§ **Exercise goal**:
Starting with the line containing "the two use" and going on through the line containing "with the lessening", return the lines of the data below exactly, and only those.

____

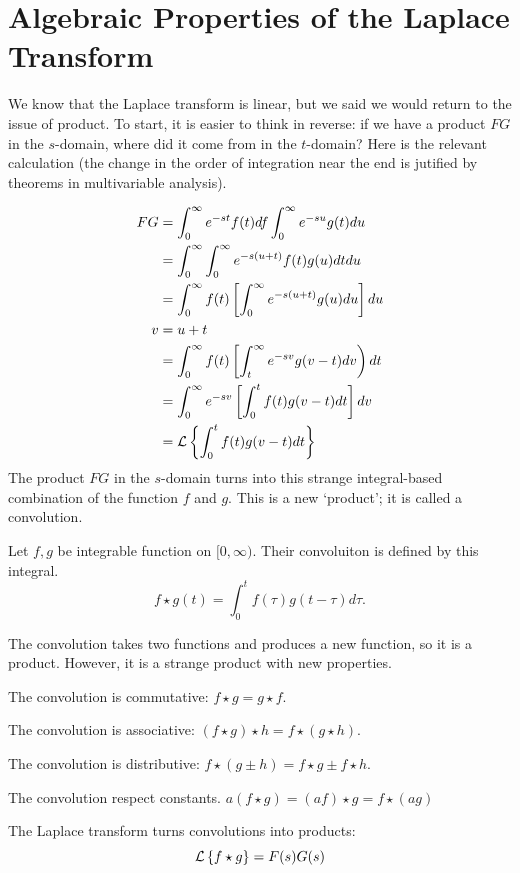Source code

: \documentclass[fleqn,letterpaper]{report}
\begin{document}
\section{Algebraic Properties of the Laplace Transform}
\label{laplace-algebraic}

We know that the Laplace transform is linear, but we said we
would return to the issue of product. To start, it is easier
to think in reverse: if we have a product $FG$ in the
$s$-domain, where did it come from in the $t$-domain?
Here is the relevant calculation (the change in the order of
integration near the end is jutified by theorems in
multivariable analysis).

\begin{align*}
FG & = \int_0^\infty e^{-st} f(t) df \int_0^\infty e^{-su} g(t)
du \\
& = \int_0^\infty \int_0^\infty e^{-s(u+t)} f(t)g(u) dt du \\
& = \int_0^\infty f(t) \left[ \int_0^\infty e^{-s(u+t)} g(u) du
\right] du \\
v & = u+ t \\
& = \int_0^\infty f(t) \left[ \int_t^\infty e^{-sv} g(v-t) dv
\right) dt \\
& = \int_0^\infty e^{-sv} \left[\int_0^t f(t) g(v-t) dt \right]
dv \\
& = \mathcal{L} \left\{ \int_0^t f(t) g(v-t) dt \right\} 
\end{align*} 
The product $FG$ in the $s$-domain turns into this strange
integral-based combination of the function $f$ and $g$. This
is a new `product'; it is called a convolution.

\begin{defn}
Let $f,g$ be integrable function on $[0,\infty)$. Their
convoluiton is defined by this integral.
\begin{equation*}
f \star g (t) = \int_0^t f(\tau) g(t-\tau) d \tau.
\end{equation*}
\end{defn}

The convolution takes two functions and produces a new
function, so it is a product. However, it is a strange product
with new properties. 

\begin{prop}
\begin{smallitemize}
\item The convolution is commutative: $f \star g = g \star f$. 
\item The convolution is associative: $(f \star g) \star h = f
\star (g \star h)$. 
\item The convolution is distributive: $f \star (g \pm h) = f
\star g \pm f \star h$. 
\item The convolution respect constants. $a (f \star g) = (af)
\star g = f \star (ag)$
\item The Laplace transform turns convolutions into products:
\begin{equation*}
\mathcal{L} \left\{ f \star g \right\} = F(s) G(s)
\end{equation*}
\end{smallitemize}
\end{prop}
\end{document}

____

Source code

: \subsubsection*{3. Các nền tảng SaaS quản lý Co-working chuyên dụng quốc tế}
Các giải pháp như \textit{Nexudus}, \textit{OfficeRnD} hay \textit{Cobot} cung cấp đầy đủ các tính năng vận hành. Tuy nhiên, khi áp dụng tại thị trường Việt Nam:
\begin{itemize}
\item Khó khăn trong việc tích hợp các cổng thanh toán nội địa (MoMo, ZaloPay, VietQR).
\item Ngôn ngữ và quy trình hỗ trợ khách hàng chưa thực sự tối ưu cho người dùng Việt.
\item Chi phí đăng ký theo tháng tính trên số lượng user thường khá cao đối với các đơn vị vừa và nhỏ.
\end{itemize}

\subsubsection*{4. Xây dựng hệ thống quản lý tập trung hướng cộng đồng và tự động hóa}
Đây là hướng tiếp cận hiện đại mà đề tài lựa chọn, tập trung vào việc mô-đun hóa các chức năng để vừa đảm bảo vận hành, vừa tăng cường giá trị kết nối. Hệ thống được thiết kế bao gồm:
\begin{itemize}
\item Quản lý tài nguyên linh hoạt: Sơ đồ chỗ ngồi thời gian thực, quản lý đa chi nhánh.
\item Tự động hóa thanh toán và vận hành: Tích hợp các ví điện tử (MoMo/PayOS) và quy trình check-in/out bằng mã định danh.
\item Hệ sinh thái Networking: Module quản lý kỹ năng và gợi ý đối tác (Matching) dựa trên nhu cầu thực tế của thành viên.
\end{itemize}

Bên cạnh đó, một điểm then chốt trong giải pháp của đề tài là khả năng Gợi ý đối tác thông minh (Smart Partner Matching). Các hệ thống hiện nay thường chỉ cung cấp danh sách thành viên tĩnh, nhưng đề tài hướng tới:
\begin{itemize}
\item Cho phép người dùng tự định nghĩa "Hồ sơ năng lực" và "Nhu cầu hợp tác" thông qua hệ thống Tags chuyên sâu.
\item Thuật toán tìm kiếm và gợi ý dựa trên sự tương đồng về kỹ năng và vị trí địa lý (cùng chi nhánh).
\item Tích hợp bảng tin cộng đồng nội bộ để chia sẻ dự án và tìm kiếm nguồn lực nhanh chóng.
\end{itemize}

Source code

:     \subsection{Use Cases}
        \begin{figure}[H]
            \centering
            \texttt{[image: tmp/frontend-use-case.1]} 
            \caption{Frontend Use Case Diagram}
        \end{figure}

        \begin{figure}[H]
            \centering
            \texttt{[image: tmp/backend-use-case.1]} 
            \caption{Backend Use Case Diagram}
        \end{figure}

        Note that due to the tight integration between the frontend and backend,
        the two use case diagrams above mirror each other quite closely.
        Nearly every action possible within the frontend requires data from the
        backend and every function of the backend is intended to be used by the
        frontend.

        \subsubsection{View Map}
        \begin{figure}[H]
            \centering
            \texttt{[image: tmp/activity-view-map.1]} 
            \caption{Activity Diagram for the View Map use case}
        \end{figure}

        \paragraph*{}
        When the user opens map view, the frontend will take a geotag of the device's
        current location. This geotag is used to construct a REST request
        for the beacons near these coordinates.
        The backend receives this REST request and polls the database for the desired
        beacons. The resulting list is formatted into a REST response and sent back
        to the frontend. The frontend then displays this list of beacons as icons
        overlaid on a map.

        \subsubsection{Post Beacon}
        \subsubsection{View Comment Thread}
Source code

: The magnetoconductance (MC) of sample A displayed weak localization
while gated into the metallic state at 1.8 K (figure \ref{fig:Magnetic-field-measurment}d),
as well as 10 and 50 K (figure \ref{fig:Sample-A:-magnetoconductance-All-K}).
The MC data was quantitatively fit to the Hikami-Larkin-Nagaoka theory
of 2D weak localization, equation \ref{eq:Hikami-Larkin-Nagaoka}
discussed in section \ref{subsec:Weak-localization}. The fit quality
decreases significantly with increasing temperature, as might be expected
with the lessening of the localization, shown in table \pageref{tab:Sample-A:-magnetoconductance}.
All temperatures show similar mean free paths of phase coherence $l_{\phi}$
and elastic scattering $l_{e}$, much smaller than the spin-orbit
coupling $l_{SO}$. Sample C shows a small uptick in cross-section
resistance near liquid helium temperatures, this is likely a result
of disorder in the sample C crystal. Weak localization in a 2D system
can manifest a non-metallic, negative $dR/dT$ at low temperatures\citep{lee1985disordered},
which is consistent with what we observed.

____

§ **Task answer**:
        the two use case diagrams above mirror each other quite closely.
        Nearly every action possible within the frontend requires data from the
        backend and every function of the backend is intended to be used by the
        frontend.

        \subsubsection{View Map}
        \begin{figure}[H]
            \centering
            \texttt{[image: tmp/activity-view-map.1]} 
            \caption{Activity Diagram for the View Map use case}
        \end{figure}

        \paragraph*{}
        When the user opens map view, the frontend will take a geotag of the device's
        current location. This geotag is used to construct a REST request
        for the beacons near these coordinates.
        The backend receives this REST request and polls the database for the desired
        beacons. The resulting list is formatted into a REST response and sent back
        to the frontend. The frontend then displays this list of beacons as icons
        overlaid on a map.

        \subsubsection{Post Beacon}
        \subsubsection{View Comment Thread}
Source code

: The magnetoconductance (MC) of sample A displayed weak localization
while gated into the metallic state at 1.8 K (figure \ref{fig:Magnetic-field-measurment}d),
as well as 10 and 50 K (figure \ref{fig:Sample-A:-magnetoconductance-All-K}).
The MC data was quantitatively fit to the Hikami-Larkin-Nagaoka theory
of 2D weak localization, equation \ref{eq:Hikami-Larkin-Nagaoka}
discussed in section \ref{subsec:Weak-localization}. The fit quality
decreases significantly with increasing temperature, as might be expected
with the lessening of the localization, shown in table \pageref{tab:Sample-A:-magnetoconductance}.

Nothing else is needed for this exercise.